Multivariable logistic regression analysis for primary composite complications (n = 789).
OR, odds ratio; CI, confidence interval; ASA, American Society of Anesthesiologists; Hb, hemoglobin; MAP, mean arterial pressure. Trajectory A, transient mild hypotension (MAP <65 mmHg for <10 min); Trajectory B, moderate sustained hypotension (MAP <65 mmHg for 10–30 min); Trajectory C, prolonged or fluctuating hypotension (MAP <65 mmHg for >30 min or ≥3 episodes). #Primary composite complication includes any of the following within 30 days: acute kidney injury, postoperative delirium, ICU admission, or death. Variables included in the multivariable model were selected based on clinical relevance and a univariate p-value <0.10. The model was adjusted for all variables listed. *p for trend was calculated by treating the trajectory category as an ordinal variable.
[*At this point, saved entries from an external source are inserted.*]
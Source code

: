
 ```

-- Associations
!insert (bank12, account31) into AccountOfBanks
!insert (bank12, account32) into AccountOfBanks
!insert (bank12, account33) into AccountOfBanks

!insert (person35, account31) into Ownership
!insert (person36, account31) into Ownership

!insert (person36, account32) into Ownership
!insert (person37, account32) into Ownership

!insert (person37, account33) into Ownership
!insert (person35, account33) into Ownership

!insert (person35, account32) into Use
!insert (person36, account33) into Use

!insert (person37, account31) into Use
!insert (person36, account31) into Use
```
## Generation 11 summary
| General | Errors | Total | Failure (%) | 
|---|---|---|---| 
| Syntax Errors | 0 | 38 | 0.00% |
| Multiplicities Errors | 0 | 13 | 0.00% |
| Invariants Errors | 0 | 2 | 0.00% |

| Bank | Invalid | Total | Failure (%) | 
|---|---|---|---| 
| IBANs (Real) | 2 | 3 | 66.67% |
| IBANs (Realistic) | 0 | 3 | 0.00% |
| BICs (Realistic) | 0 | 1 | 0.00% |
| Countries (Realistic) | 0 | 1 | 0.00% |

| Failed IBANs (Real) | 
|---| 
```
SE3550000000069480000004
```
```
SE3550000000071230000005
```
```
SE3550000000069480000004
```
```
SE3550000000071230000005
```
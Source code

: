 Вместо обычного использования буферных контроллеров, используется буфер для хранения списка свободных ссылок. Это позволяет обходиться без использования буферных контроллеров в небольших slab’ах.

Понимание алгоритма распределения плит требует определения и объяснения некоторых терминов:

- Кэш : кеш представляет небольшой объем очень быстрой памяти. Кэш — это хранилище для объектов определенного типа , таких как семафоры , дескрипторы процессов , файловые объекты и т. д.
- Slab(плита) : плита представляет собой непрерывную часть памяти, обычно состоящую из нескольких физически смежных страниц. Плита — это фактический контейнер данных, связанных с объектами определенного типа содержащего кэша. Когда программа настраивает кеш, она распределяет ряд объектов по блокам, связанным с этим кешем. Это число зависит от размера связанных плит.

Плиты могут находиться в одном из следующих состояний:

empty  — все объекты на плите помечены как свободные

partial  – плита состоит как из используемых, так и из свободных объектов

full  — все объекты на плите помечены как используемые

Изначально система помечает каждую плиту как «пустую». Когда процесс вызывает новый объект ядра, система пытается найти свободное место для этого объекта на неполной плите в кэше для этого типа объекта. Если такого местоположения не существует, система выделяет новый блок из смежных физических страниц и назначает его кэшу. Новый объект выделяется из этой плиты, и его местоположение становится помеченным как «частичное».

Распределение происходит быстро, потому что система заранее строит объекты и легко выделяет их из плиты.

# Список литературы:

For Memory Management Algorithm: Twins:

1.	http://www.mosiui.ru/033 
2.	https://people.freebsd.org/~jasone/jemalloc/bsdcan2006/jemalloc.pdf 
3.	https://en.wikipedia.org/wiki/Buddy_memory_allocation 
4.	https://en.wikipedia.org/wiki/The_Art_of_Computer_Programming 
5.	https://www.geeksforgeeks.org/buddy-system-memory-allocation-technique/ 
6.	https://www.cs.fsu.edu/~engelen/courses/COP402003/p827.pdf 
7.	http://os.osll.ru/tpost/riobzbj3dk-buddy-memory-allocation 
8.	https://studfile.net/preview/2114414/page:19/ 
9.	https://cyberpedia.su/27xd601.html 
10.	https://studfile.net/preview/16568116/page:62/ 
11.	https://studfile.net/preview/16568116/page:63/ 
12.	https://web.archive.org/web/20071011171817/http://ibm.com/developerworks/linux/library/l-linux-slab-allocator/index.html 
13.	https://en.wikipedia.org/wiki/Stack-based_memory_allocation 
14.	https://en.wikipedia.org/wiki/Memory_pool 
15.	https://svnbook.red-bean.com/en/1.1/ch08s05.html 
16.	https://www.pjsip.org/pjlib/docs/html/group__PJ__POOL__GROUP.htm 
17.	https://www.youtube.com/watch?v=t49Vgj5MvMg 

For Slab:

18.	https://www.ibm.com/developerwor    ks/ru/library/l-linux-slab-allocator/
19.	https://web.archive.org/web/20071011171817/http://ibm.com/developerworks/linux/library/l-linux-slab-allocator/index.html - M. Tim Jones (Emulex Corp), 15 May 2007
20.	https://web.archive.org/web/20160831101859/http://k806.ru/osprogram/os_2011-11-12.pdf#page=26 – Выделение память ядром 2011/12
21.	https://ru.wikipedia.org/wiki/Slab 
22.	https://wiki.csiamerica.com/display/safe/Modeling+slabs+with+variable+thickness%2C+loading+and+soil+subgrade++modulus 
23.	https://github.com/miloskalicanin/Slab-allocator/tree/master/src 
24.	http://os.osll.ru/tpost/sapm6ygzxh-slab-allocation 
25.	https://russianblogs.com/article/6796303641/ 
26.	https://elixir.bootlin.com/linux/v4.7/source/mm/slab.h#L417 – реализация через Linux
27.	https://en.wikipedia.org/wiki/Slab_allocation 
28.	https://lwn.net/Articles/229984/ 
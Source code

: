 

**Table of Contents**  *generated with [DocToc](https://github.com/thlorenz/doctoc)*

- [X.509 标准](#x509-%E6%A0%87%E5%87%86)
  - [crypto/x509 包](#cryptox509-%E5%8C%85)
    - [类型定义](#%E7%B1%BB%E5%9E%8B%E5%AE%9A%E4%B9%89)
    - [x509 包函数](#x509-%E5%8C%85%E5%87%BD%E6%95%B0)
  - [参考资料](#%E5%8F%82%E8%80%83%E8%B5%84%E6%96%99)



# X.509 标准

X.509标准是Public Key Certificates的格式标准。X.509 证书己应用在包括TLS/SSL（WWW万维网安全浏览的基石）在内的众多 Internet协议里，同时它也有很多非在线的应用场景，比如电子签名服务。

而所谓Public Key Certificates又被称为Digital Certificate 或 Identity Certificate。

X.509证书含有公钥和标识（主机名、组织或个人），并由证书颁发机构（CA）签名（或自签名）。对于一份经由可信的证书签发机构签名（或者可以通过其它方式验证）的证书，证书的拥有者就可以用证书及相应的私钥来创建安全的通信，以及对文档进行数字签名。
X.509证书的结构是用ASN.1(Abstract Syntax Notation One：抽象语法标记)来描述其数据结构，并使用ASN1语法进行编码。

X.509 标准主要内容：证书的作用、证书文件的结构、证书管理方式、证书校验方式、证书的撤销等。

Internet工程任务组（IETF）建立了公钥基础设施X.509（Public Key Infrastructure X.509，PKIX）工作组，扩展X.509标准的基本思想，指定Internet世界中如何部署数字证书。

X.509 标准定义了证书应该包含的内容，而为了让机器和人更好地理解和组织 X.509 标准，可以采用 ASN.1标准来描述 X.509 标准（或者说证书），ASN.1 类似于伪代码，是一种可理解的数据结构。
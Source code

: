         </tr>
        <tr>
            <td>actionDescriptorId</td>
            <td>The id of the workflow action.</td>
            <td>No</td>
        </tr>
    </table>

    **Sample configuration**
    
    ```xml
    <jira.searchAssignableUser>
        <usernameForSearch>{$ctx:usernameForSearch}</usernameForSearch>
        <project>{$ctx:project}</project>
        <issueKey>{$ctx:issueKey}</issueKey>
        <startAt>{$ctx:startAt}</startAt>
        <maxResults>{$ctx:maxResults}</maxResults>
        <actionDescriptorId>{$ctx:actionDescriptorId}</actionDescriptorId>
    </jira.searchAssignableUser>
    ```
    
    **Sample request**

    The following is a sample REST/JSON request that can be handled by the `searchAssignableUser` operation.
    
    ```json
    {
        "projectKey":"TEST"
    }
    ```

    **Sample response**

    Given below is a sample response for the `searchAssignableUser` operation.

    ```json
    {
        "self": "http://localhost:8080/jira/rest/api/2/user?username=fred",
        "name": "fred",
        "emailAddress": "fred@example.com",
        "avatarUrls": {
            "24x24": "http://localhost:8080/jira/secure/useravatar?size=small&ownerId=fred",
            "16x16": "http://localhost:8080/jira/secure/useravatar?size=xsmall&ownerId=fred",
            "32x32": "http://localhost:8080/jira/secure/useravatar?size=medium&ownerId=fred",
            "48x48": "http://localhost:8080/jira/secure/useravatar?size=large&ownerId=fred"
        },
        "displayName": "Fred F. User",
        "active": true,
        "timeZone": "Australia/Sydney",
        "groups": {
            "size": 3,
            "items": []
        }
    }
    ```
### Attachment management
Intraoperative blood pressure profiles by hypotension trajectory patterns
Intraoperative blood pressure characteristics differed markedly among the three hypotension trajectory groups (Table 4). Patients in Trajectory C had the lowest mean baseline MAP (89.4 ± 11.1 mmHg) and the lowest mean intraoperative nadir MAP (56.4 ± 7.1 mmHg), compared with higher values in Trajectories A and B (both p < 0.001). The number of hypotensive episodes increased stepwise from Trajectory A to C (median 1 vs. 3 vs. 6 episodes; p < 0.001), paralleled by longer cumulative hypotension duration (5 vs. 20 vs. 45 min; p < 0.001) and longer single-episode durations. The time-weighted average MAP below 65 mmHg was markedly elevated in Trajectory C (5.3 ± 2.1 mmHg) compared with Trajectory B (2.6 ± 1.3 mmHg) and Trajectory A (0.9 ± 0.6 mmHg; p < 0.001), indicating more prolonged and severe hypotensive exposure. Vasopressor bolus requirements followed a similar gradient, with the highest median doses in Trajectory C [3 (IQR 2–5)] and the lowest in Trajectory A [1 (IQR 0–2); p < 0.001]. These findings confirm that the predefined trajectory groups capture distinct patterns of intraoperative hemodynamic instability, with Trajectory C representing the most severe and sustained hypotension profile.
Table 4
| Parameter | Total (n = 789) | Trajectory A (n = 253) | Trajectory B (n = 308) | Trajectory C (n = 228) | p-value |
|---|---|---|---|---|---|
| Baseline MAP, mmHg, mean ± SD | 91.5 ± 10.4 | 93.1 ± 10.1 | 91.0 ± 9.9 | 89.4 ± 11.1 | 0.006 |
| Lowest intraoperative MAP, mmHg, mean ± SD | 61.2 ± 7.8 | 65.8 ± 6.2 | 60.7 ± 6.8 | 56.4 ± 7.1 | <0.001 |
| Number of hypotensive episodes (MAP <65 mmHg) | 3 (1–5) | 1 (1–2) | 3 (2–5) | 6 (4–9) | <0.001 |
| Cumulative hypotension time, min, median (IQR) | 18 (8–36) | 5 (3–8) | 20 (12–34) | 45 (30–68) | <0.001 |
| Longest single hypotensive episode, min | 9 (4–18) | 3 (2–5) | 10 (6–18) | 20 (12–32) | <0.001 |
| Time-weighted average MAP <65 mmHg, mmHg | 2.8 ± 1.9 | 0.9 ± 0.6 | 2.6 ± 1.3 | 5.3 ± 2.1 | <0.001 |
| Vasopressor bolus doses, n, median (IQR) | 2 (1–4) | 1 (0–2) | 2 (1–4) | 3 (2–5) | <0.001 |
Intraoperative blood pressure characteristics across hypotension trajectory patterns (n = 789).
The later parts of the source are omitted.